Start of DATA EXCERPTS

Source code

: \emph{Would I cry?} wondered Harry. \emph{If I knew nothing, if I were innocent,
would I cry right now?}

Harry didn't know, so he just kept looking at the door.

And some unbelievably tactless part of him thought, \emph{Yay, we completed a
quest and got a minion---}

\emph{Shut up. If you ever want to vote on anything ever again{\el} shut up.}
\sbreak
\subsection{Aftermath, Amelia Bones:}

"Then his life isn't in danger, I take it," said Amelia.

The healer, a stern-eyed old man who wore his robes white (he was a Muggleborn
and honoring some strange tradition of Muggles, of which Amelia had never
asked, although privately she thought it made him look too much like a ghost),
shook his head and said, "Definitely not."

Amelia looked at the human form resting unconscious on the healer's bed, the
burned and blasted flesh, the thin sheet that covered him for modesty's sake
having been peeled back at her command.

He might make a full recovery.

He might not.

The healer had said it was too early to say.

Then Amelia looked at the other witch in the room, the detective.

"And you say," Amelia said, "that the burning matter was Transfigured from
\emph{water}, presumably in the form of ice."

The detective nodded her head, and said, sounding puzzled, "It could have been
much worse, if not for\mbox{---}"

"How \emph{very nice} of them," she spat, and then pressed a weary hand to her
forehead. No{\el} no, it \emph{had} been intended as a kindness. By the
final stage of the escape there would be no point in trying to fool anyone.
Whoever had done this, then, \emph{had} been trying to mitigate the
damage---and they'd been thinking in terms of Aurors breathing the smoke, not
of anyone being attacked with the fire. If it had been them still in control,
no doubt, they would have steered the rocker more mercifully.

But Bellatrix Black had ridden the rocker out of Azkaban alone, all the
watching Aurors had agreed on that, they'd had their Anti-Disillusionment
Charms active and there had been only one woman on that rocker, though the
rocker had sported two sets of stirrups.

End of DATA EXCERPTS
Start of DATA EXCERPTS

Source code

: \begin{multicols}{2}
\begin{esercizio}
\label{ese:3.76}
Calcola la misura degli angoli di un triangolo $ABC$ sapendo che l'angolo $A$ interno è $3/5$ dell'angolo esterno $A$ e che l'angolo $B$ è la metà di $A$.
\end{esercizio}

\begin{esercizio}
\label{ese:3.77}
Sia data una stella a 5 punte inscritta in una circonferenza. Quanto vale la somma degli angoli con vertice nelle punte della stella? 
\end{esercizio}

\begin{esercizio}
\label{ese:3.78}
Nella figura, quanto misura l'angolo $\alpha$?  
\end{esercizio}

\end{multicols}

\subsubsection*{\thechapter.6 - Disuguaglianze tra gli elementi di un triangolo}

End of DATA EXCERPTS

> **WHAT THE TASK REQUIRES**: Working from the material above, retype exactly the lines from the one with "quest and got" through the one with "asked, although privately", both included, and only those lines.

> **RESULT**:
quest and got a minion---}

\emph{Shut up. If you ever want to vote on anything ever again{\el} shut up.}
\sbreak
\subsection{Aftermath, Amelia Bones:}

"Then his life isn't in danger, I take it," said Amelia.

The healer, a stern-eyed old man who wore his robes white (he was a Muggleborn
and honoring some strange tradition of Muggles, of which Amelia had never
asked, although privately she thought it made him look too much like a ghost),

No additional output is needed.